When we eat cheese with additives, we are destitute of matters necessary for the body, such as protein and energy derived from natural products. Concerning the lack of nutrition and health problems, the consumer is pushed to so-called “cheaper production” under the influence of the product advertisings. When calculating the price per kg of various cheeses in small packages advertised, it is surprisingly found that their price is the same or higher than the price of luxurious cheese that is high quality and expensive. Real cheese has real quality. Whatever the type is, the ingredients of real cheese contain; pure milk, rennet and salt.

Real cheese should not be put up for sale before six months in order for the cheese to be removed from microorganisms and to reach its aromatic taste (good taste of cheese). But this time period has been decreased by government upon requests of big dairy producers unfortunately. It means the law has been amended because waiting causes waste of time and money for producers. The product, the milk content of which is lacking has a low nutrition level and may lead to a disease called “drusella” and transmitted to humans by animals through raw milk because it is not held in cold rooms for the required time period. In this context, it is also undesirable to continuously consume commercially available “fresh cheese”. Producers cannot give any guarantees to consumers for the cheeses eaten unconsciously in terms of our heath. The government and non-governmental organizations have important roles. In this context, the awareness of consumers should be raised and they should be pushed to look at the ingredients of the product they consume and to consume high quality dairy products. Health is a path of no return.

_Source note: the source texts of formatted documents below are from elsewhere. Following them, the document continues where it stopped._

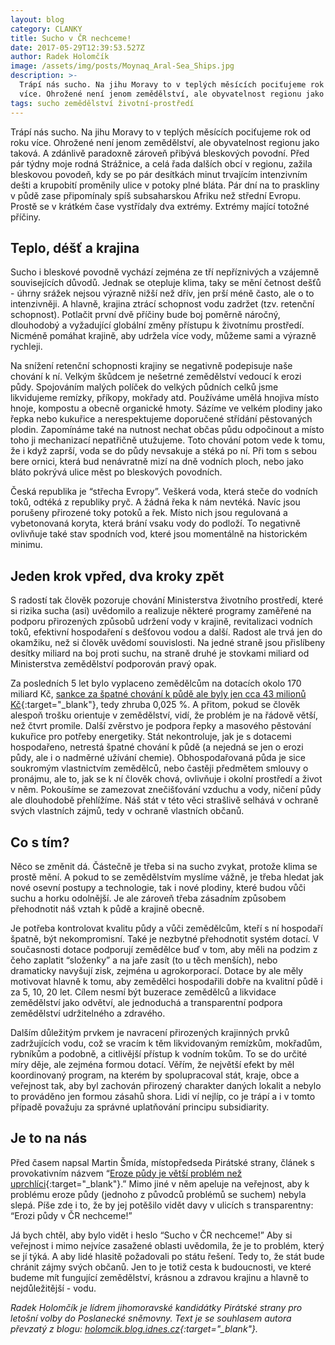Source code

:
 ```yaml
---
layout: blog
category: CLANKY
title: Sucho v ČR nechceme!
date: 2017-05-29T12:39:53.527Z
author: Radek Holomčík
image: /assets/img/posts/Moynaq_Aral-Sea_Ships.jpg
description: >-
  Trápí nás sucho. Na jihu Moravy to v teplých měsících pociťujeme rok od roku
  více. Ohrožené není jenom zemědělství, ale obyvatelnost regionu jako taková.
tags: sucho zemědělství životní-prostředí
---
```

Trápí nás sucho. Na jihu Moravy to v teplých měsících pociťujeme rok od roku více. Ohrožené není jenom zemědělství, ale obyvatelnost regionu jako taková. A zdánlivě paradoxně zároveň přibývá bleskových povodní. Před pár týdny moje rodná Strážnice, a celá řada dalších obcí v regionu, zažila bleskovou povodeň, kdy se po pár desítkách minut trvajícím intenzivním dešti a krupobití proměnily ulice v potoky plné bláta. Pár dní na to praskliny v půdě zase připomínaly spíš subsaharskou Afriku než střední Evropu. Prostě se v krátkém čase vystřídaly dva extrémy. Extrémy mající totožné příčiny.

## Teplo, déšť a krajina

Sucho i bleskové povodně vychází zejména ze tří nepříznivých a vzájemně souvisejících důvodů. Jednak se otepluje klima, taky se mění četnost dešťů - úhrny srážek nejsou výrazně nižší než dřív, jen prší méně často, ale o to intenzivněji. A hlavně, krajina ztrácí schopnost vodu zadržet (tzv. retenční schopnost). Potlačit první dvě příčiny bude boj poměrně náročný, dlouhodobý a vyžadující globální změny přístupu k životnímu prostředí. Nicméně pomáhat krajině, aby udržela více vody, můžeme sami a výrazně rychleji.

Na snížení retenční schopnosti krajiny se negativně podepisuje naše chování k ní. Velkým škůdcem je nešetrné zemědělství vedoucí k erozi půdy. Spojováním malých políček do velkých půdních celků jsme likvidujeme remízky, příkopy, mokřady atd. Používáme umělá hnojiva místo hnoje, kompostu a obecně organické hmoty. Sázíme ve velkém plodiny jako řepka nebo kukuřice a nerespektujeme doporučené střídání pěstovaných plodin. Zapomínáme také na nutnost nechat občas půdu odpočinout a místo toho ji mechanizací nepatřičně utužujeme. Toto chování potom vede k tomu, že i když zaprší, voda se do půdy nevsakuje a stéká po ní. Při tom s sebou bere ornici, která bud nenávratně mizí na dně vodních ploch, nebo jako bláto pokrývá ulice měst po bleskových povodních.

Česká republika je “střecha Evropy”. Veškerá voda, která steče do vodních toků, odtéká z republiky pryč. A žádná řeka k nám nevtéká. Navíc jsou porušeny přirozené toky potoků a řek. Místo nich jsou regulovaná a vybetonovaná koryta, která brání vsaku vody do podloží. To negativně ovlivňuje také stav spodních vod, které jsou momentálně na historickém minimu.

## Jeden krok vpřed, dva kroky zpět

S radostí tak člověk pozoruje chování Ministerstva životního prostředí, které si rizika sucha (asi) uvědomilo a realizuje některé programy zaměřené na podporu přirozených způsobů udržení vody v krajině, revitalizaci vodních toků, efektivní hospodaření s dešťovou vodou a další. Radost ale trvá jen do okamžiku, než si člověk uvědomí souvislosti. Na jedné straně jsou přislíbeny desítky miliard na boj proti suchu, na straně druhé je stovkami miliard od Ministerstva zemědělství podporován pravý opak.

Za posledních 5 let bylo vyplaceno zemědělcům na dotacích okolo 170 miliard Kč, [sankce za špatné chování k půdě ale byly jen cca 43 milionů Kč](http://www.ochrana-pudy.cz/hrozby-pro-pudu/jak-cesky-stat-tresta-ty-co-poskozuji-zemedelskou-pudu/2017/03/27/){:target="_blank"}, tedy zhruba 0,025 %. A přitom, pokud se člověk alespoň trošku orientuje v zemědělství, vidí, že problém je na řádově větší, než čtvrt promile. Další zvěrstvo je podpora řepky a masového pěstování kukuřice pro potřeby energetiky. Stát nekontroluje, jak je s dotacemi hospodařeno, netrestá špatné chování k půdě (a nejedná se jen o erozi půdy, ale i o nadměrné užívání chemie). Obhospodařovaná půda je sice soukromým vlastnictvím zemědělců, nebo častěji předmětem smlouvy o pronájmu, ale to, jak se k ní člověk chová, ovlivňuje i okolní prostředí a život v něm. Pokoušíme se zamezovat znečišťování vzduchu a vody, ničení půdy ale dlouhodobě přehlížíme. Náš stát v této věci strašlivě selhává v ochraně svých vlastních zájmů, tedy v ochraně vlastních občanů.

## Co s tím?

Něco se změnit dá. Částečně je třeba si na sucho zvykat, protože klima se prostě mění. A pokud to se zemědělstvím myslíme vážně, je třeba hledat jak nové osevní postupy a technologie, tak i nové plodiny, které budou vůči suchu a horku odolnější. Je ale zároveň třeba zásadním způsobem přehodnotit náš vztah k půdě a krajině obecně.

Je potřeba kontrolovat kvalitu půdy a vůči zemědělcům, kteří s ní hospodaří špatně, být nekompromisní. Také je nezbytné přehodnotit systém dotací. V současnosti dotace podporují zemědělce buď v tom, aby měli na podzim z čeho zaplatit “složenky” a na jaře zasít (to u těch menších), nebo dramaticky navyšují zisk, zejména u agrokorporací. Dotace by ale měly motivovat hlavně k tomu, aby zemědělci hospodařili dobře na kvalitní půdě i za 5, 10, 20 let. Cílem nesmí být buzerace zemědělců a likvidace zemědělství jako odvětví, ale jednoduchá a transparentní podpora zemědělství udržitelného a zdravého.

Dalším důležitým prvkem je navracení přirozených krajinných prvků zadržujících vodu, což se vracím k těm likvidovaným remízkům, mokřadům, rybníkům a podobně, a citlivější přístup k vodním tokům. To se do určité míry děje, ale zejména formou dotací. Věřím, že největší efekt by měl koordinovaný program, na kterém by spolupracoval stát, kraje, obce a veřejnost tak, aby byl zachován přirozený charakter daných lokalit a nebylo to prováděno jen formou zásahů shora. Lidi ví nejlíp, co je trápí a i v tomto případě považuju za správné uplatňování principu subsidiarity.

## Je to na nás

Před časem napsal Martin Šmída, místopředseda Pirátské strany, článek s provokativním názvem “[Eroze půdy je větší problém než uprchlíci](http://www.piratskelisty.cz/clanek-1434-martin-smida-eroze-pudy-je-vetsi-problem-nez-uprchlici){:target="_blank"}.” Mimo jiné v něm apeluje na veřejnost, aby k problému eroze půdy (jednoho z původců problémů se suchem) nebyla slepá. Píše zde i to, že by jej potěšilo vidět davy v ulicích s transparentny: “Erozi půdy v ČR nechceme!”

Já bych chtěl, aby bylo vidět i heslo “Sucho v ČR nechceme!” Aby si veřejnost i mimo nejvíce zasažené oblasti uvědomila, že je to problém, který se jí týká. A aby lidé hlasitě požadovali po státu řešení. Tedy to, že stát bude chránit zájmy svých občanů. Jen to je totiž cesta k budoucnosti, ve které budeme mít fungující zemědělství, krásnou a zdravou krajinu a hlavně to nejdůležitější - vodu.

*Radek Holomčík je lídrem jihomoravské kandidátky Pirátské strany pro letošní volby do Poslanecké sněmovny. Text je se souhlasem autora převzatý z blogu: [holomcik.blog.idnes.cz](http://holomcik.blog.idnes.cz){:target="_blank"}.*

When we look at the world or Europe today, it is a fact that the prices of dairy products are higher compared to our country. However it should be considered that individual rights and producers and consumers are protected by laws there. The number of producers which duly produce dairy products is very few in our country. As "Gürel Peynircilik" , it is our main policy to maintain production of dairy products, which has been our family job for a century, rather than financial worries present in the market.